• THE PROBLEM: Determine how many lines below include the string "Benefits". Reply with the number only.

• DATA RECORDS:

================================

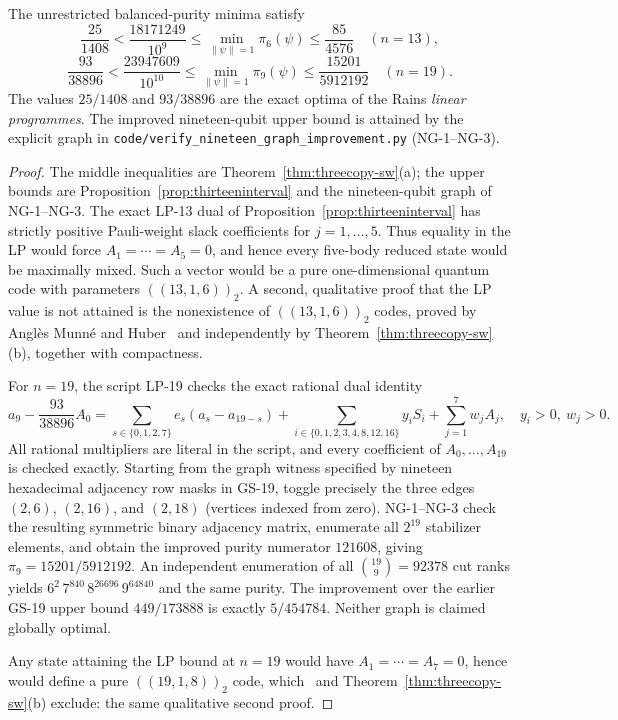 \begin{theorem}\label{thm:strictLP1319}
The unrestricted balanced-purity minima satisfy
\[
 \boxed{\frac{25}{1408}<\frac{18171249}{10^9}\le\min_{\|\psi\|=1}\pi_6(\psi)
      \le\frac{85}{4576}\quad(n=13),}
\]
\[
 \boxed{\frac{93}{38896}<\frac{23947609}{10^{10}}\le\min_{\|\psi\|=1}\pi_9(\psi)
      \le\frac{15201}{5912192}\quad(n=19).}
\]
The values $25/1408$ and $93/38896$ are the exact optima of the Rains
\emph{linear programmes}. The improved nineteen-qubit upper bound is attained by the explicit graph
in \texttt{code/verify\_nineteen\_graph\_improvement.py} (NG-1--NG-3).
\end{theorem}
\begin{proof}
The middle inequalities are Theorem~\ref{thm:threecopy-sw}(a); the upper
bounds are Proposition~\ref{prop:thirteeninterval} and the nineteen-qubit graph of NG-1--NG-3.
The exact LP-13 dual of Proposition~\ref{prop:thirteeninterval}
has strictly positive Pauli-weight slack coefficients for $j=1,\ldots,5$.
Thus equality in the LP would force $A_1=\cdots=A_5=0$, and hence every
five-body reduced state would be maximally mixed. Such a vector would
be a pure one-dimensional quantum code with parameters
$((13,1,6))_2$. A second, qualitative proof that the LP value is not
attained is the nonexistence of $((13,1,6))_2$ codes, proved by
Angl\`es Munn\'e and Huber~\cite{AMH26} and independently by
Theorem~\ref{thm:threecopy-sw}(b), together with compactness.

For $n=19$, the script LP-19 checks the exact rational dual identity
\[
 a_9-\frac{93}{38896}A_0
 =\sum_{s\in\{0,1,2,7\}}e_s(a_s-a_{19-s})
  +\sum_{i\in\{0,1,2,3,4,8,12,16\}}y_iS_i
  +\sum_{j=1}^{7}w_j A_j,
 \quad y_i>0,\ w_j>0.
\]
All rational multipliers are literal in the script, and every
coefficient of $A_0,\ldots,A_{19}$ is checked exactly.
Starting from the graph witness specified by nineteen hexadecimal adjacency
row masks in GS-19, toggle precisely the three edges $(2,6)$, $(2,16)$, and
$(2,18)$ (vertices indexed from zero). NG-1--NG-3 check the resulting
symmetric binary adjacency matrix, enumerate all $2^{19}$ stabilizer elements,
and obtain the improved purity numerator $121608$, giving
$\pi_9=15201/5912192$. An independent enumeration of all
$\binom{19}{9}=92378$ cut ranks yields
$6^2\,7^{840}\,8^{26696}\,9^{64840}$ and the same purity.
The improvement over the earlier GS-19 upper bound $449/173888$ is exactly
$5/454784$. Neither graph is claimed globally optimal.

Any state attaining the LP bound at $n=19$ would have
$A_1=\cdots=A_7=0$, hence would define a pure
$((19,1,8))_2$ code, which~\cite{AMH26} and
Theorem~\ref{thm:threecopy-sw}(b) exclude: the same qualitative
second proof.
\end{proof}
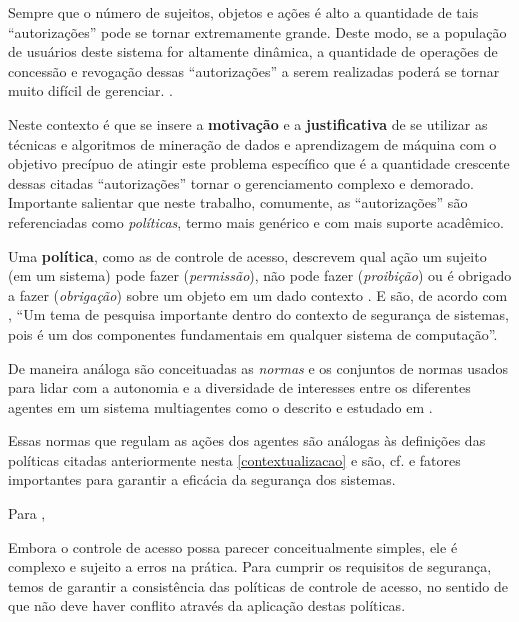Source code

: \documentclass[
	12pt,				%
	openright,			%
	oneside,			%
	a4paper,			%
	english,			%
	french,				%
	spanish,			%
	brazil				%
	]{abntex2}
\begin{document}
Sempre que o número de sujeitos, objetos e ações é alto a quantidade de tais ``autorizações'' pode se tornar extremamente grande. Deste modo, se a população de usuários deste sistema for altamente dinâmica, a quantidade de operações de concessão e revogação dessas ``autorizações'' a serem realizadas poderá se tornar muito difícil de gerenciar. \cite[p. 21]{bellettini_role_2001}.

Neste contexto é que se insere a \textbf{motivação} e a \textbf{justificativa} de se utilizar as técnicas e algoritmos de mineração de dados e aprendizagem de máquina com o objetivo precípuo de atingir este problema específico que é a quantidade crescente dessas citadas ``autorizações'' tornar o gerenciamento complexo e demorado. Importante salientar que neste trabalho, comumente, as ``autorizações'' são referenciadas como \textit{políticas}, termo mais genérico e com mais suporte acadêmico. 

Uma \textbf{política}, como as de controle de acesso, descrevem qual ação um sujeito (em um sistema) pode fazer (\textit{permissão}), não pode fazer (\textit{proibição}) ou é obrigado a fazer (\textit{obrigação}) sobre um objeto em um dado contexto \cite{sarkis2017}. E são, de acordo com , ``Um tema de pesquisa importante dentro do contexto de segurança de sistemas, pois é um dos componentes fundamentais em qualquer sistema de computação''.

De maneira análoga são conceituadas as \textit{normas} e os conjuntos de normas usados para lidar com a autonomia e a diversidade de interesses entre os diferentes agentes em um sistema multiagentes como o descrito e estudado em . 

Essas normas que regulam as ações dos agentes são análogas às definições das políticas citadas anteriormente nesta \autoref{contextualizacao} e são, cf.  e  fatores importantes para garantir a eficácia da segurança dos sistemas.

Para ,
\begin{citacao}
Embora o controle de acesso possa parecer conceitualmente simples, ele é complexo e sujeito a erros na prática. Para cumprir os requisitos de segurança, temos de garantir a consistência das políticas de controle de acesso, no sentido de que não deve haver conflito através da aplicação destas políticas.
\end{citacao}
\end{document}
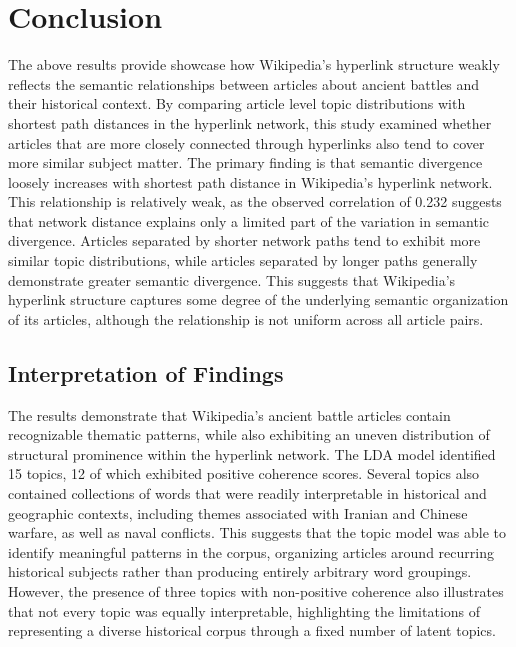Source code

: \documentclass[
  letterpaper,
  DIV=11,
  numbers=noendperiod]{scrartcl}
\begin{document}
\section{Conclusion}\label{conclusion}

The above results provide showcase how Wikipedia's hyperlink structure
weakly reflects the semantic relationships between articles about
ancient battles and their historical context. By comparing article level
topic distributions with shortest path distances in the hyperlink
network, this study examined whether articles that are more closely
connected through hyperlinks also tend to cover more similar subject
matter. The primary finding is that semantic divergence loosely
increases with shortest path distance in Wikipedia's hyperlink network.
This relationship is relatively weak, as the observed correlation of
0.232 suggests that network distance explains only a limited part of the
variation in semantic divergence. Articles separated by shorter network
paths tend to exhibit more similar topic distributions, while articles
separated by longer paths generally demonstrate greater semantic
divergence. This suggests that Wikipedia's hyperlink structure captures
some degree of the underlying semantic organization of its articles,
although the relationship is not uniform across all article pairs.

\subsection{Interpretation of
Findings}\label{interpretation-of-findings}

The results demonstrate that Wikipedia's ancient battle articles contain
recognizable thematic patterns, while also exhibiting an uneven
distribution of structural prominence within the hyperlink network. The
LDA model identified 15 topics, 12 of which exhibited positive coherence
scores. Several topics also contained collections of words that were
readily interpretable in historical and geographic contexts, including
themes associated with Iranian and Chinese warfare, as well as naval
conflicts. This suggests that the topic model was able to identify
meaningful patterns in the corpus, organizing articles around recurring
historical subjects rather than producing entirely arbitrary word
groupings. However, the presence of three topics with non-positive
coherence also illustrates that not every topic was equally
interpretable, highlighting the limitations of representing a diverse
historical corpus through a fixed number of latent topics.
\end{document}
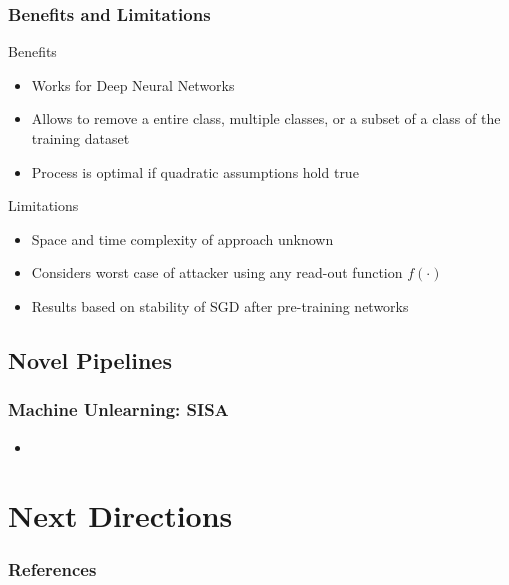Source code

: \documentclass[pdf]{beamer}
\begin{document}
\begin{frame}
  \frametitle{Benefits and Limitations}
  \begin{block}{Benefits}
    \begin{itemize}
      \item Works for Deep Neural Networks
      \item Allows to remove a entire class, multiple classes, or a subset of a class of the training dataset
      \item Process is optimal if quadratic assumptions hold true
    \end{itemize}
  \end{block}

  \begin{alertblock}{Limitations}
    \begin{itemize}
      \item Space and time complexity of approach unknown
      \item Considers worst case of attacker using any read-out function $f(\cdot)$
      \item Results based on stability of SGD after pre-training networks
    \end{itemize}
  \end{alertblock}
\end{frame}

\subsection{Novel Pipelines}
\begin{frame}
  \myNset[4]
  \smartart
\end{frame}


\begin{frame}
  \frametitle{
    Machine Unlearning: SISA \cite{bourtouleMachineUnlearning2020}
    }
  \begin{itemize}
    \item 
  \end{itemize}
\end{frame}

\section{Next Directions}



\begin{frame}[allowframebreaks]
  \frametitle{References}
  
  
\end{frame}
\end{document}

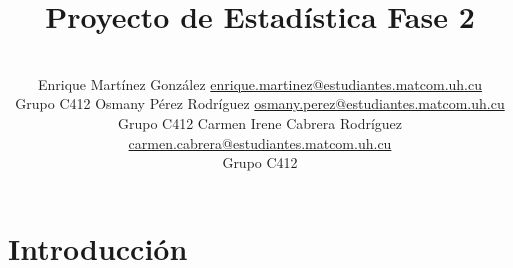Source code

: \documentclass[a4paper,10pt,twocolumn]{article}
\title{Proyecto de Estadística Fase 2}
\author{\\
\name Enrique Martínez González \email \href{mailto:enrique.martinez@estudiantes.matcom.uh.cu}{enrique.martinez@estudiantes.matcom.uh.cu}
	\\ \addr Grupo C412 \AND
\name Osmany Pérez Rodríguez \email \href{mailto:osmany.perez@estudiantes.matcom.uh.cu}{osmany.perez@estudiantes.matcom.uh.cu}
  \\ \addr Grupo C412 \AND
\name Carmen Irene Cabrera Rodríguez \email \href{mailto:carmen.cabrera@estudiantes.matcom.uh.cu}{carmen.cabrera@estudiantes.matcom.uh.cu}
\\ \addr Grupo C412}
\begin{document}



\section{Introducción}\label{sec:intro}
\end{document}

================================

• TASK OUTPUT: 2